◆ Work instructions
After locating the line that contains "## 如何打包《空荧酒馆原神地图》" in the records below, write out exactly that line and each line after it through the one that contains "修改时请遵守LGPL协议", and nothing else.

[Opening Material provided section]

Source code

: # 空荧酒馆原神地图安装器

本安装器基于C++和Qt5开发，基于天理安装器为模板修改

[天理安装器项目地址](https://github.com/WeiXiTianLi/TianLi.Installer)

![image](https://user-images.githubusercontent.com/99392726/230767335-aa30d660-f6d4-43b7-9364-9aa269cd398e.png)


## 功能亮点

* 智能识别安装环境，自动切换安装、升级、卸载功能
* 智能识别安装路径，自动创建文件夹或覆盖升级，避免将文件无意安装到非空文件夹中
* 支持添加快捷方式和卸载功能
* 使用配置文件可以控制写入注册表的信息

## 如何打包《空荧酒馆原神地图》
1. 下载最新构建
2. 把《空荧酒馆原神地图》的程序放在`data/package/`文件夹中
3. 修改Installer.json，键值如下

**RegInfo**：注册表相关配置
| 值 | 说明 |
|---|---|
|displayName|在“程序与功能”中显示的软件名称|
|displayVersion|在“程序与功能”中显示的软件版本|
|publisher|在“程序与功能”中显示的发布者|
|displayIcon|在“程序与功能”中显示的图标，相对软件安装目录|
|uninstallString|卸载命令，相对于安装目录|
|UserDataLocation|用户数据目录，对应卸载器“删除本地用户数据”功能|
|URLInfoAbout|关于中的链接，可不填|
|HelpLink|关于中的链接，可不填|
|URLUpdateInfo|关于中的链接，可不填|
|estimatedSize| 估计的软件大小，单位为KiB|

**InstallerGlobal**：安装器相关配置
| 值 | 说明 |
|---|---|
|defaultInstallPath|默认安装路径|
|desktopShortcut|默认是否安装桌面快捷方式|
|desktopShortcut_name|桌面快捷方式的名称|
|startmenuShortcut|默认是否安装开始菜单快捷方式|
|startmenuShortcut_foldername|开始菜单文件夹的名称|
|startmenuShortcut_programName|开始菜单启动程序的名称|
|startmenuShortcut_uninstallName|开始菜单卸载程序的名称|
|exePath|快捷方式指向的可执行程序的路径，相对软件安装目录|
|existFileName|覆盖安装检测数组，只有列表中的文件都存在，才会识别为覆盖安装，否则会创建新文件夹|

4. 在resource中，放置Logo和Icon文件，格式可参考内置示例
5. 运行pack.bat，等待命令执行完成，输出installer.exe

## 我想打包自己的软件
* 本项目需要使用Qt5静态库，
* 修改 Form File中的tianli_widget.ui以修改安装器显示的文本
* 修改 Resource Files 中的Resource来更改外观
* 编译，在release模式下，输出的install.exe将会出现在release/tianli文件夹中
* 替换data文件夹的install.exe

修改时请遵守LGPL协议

[Closing Material provided section]
[Opening Material provided section]

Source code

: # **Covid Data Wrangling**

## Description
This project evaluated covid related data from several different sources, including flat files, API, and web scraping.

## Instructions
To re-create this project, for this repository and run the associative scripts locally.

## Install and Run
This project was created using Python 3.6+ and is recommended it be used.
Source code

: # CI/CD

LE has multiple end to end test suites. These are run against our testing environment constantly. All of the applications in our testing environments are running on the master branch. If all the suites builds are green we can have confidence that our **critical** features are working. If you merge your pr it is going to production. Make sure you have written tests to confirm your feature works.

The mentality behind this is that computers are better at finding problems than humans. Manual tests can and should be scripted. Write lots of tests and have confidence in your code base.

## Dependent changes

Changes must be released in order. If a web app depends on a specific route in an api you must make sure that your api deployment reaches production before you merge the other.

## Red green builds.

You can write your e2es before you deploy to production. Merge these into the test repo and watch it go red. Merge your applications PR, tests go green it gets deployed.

[Closing Material provided section]

◆ Response
## 如何打包《空荧酒馆原神地图》
1. 下载最新构建
2. 把《空荧酒馆原神地图》的程序放在`data/package/`文件夹中
3. 修改Installer.json，键值如下

**RegInfo**：注册表相关配置
| 值 | 说明 |
|---|---|
|displayName|在“程序与功能”中显示的软件名称|
|displayVersion|在“程序与功能”中显示的软件版本|
|publisher|在“程序与功能”中显示的发布者|
|displayIcon|在“程序与功能”中显示的图标，相对软件安装目录|
|uninstallString|卸载命令，相对于安装目录|
|UserDataLocation|用户数据目录，对应卸载器“删除本地用户数据”功能|
|URLInfoAbout|关于中的链接，可不填|
|HelpLink|关于中的链接，可不填|
|URLUpdateInfo|关于中的链接，可不填|
|estimatedSize| 估计的软件大小，单位为KiB|

**InstallerGlobal**：安装器相关配置
| 值 | 说明 |
|---|---|
|defaultInstallPath|默认安装路径|
|desktopShortcut|默认是否安装桌面快捷方式|
|desktopShortcut_name|桌面快捷方式的名称|
|startmenuShortcut|默认是否安装开始菜单快捷方式|
|startmenuShortcut_foldername|开始菜单文件夹的名称|
|startmenuShortcut_programName|开始菜单启动程序的名称|
|startmenuShortcut_uninstallName|开始菜单卸载程序的名称|
|exePath|快捷方式指向的可执行程序的路径，相对软件安装目录|
|existFileName|覆盖安装检测数组，只有列表中的文件都存在，才会识别为覆盖安装，否则会创建新文件夹|

4. 在resource中，放置Logo和Icon文件，格式可参考内置示例
5. 运行pack.bat，等待命令执行完成，输出installer.exe

## 我想打包自己的软件
* 本项目需要使用Qt5静态库，
* 修改 Form File中的tianli_widget.ui以修改安装器显示的文本
* 修改 Resource Files 中的Resource来更改外观
* 编译，在release模式下，输出的install.exe将会出现在release/tianli文件夹中
* 替换data文件夹的install.exe

修改时请遵守LGPL协议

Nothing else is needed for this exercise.